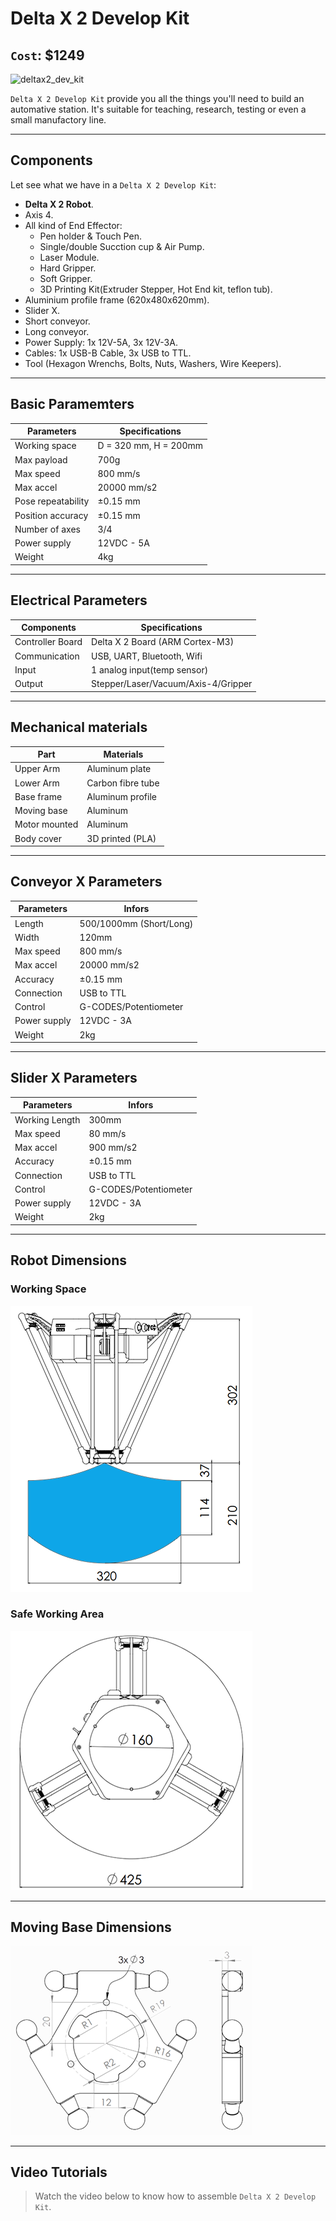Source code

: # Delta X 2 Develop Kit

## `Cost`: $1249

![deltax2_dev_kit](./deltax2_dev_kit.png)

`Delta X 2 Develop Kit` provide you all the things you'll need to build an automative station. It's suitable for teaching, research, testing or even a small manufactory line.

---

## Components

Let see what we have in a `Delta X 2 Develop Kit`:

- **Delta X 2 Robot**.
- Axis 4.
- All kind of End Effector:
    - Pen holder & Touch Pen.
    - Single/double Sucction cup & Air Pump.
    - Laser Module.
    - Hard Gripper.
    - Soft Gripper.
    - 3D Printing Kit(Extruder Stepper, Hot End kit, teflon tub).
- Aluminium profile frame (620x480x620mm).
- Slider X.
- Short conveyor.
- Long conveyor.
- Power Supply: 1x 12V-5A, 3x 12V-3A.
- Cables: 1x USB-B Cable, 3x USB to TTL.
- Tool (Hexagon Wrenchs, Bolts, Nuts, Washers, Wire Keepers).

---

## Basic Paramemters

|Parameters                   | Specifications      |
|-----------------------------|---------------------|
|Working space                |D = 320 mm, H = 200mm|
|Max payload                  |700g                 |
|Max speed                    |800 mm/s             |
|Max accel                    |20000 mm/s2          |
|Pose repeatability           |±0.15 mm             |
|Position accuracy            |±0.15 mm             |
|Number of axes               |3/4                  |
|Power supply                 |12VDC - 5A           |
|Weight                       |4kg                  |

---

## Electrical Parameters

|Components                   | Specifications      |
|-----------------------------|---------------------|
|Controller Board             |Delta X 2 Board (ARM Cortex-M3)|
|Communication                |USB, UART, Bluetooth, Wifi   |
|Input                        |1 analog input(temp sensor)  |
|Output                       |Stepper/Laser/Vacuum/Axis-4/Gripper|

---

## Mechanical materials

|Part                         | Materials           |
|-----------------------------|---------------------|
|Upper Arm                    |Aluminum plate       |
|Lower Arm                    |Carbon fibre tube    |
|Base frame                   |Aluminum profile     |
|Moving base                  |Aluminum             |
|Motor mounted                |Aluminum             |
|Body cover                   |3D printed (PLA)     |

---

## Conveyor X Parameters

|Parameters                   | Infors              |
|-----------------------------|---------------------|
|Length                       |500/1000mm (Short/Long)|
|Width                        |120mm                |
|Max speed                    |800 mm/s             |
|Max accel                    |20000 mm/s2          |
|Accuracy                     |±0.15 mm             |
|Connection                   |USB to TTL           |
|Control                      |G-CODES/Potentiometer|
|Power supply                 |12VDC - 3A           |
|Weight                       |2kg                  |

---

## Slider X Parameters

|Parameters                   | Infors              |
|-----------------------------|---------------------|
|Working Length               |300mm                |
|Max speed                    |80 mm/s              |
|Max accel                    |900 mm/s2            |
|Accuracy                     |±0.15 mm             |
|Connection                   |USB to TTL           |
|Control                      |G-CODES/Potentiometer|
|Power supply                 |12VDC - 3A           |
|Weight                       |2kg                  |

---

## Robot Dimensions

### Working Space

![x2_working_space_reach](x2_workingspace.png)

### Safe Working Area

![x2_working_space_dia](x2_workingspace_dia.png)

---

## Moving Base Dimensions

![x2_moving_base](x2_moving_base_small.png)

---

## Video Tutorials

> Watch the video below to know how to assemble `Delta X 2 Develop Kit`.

________________________

**What the task requires:**
Reproduce each entry verbatim, excluding any embedded images.

**Solution to this problem:**
Source code

: # Delta X 2 Develop Kit

## `Cost`: $1249

![deltax2_dev_kit](./deltax2_dev_kit.png)

`Delta X 2 Develop Kit` provide you all the things you'll need to build an automative station. It's suitable for teaching, research, testing or even a small manufactory line.

---

## Components

Let see what we have in a `Delta X 2 Develop Kit`:

- **Delta X 2 Robot**.
- Axis 4.
- All kind of End Effector:
    - Pen holder & Touch Pen.
    - Single/double Sucction cup & Air Pump.
    - Laser Module.
    - Hard Gripper.
    - Soft Gripper.
    - 3D Printing Kit(Extruder Stepper, Hot End kit, teflon tub).
- Aluminium profile frame (620x480x620mm).
- Slider X.
- Short conveyor.
- Long conveyor.
- Power Supply: 1x 12V-5A, 3x 12V-3A.
- Cables: 1x USB-B Cable, 3x USB to TTL.
- Tool (Hexagon Wrenchs, Bolts, Nuts, Washers, Wire Keepers).

---

## Basic Paramemters

|Parameters                   | Specifications      |
|-----------------------------|---------------------|
|Working space                |D = 320 mm, H = 200mm|
|Max payload                  |700g                 |
|Max speed                    |800 mm/s             |
|Max accel                    |20000 mm/s2          |
|Pose repeatability           |±0.15 mm             |
|Position accuracy            |±0.15 mm             |
|Number of axes               |3/4                  |
|Power supply                 |12VDC - 5A           |
|Weight                       |4kg                  |

---

## Electrical Parameters

|Components                   | Specifications      |
|-----------------------------|---------------------|
|Controller Board             |Delta X 2 Board (ARM Cortex-M3)|
|Communication                |USB, UART, Bluetooth, Wifi   |
|Input                        |1 analog input(temp sensor)  |
|Output                       |Stepper/Laser/Vacuum/Axis-4/Gripper|

---

## Mechanical materials

|Part                         | Materials           |
|-----------------------------|---------------------|
|Upper Arm                    |Aluminum plate       |
|Lower Arm                    |Carbon fibre tube    |
|Base frame                   |Aluminum profile     |
|Moving base                  |Aluminum             |
|Motor mounted                |Aluminum             |
|Body cover                   |3D printed (PLA)     |

---

## Conveyor X Parameters

|Parameters                   | Infors              |
|-----------------------------|---------------------|
|Length                       |500/1000mm (Short/Long)|
|Width                        |120mm                |
|Max speed                    |800 mm/s             |
|Max accel                    |20000 mm/s2          |
|Accuracy                     |±0.15 mm             |
|Connection                   |USB to TTL           |
|Control                      |G-CODES/Potentiometer|
|Power supply                 |12VDC - 3A           |
|Weight                       |2kg                  |

---

## Slider X Parameters

|Parameters                   | Infors              |
|-----------------------------|---------------------|
|Working Length               |300mm                |
|Max speed                    |80 mm/s              |
|Max accel                    |900 mm/s2            |
|Accuracy                     |±0.15 mm             |
|Connection                   |USB to TTL           |
|Control                      |G-CODES/Potentiometer|
|Power supply                 |12VDC - 3A           |
|Weight                       |2kg                  |

---

## Robot Dimensions

### Working Space

![x2_working_space_reach](x2_workingspace.png)

### Safe Working Area

![x2_working_space_dia](x2_workingspace_dia.png)

---

## Moving Base Dimensions

![x2_moving_base](x2_moving_base_small.png)

---

## Video Tutorials

> Watch the video below to know how to assemble `Delta X 2 Develop Kit`.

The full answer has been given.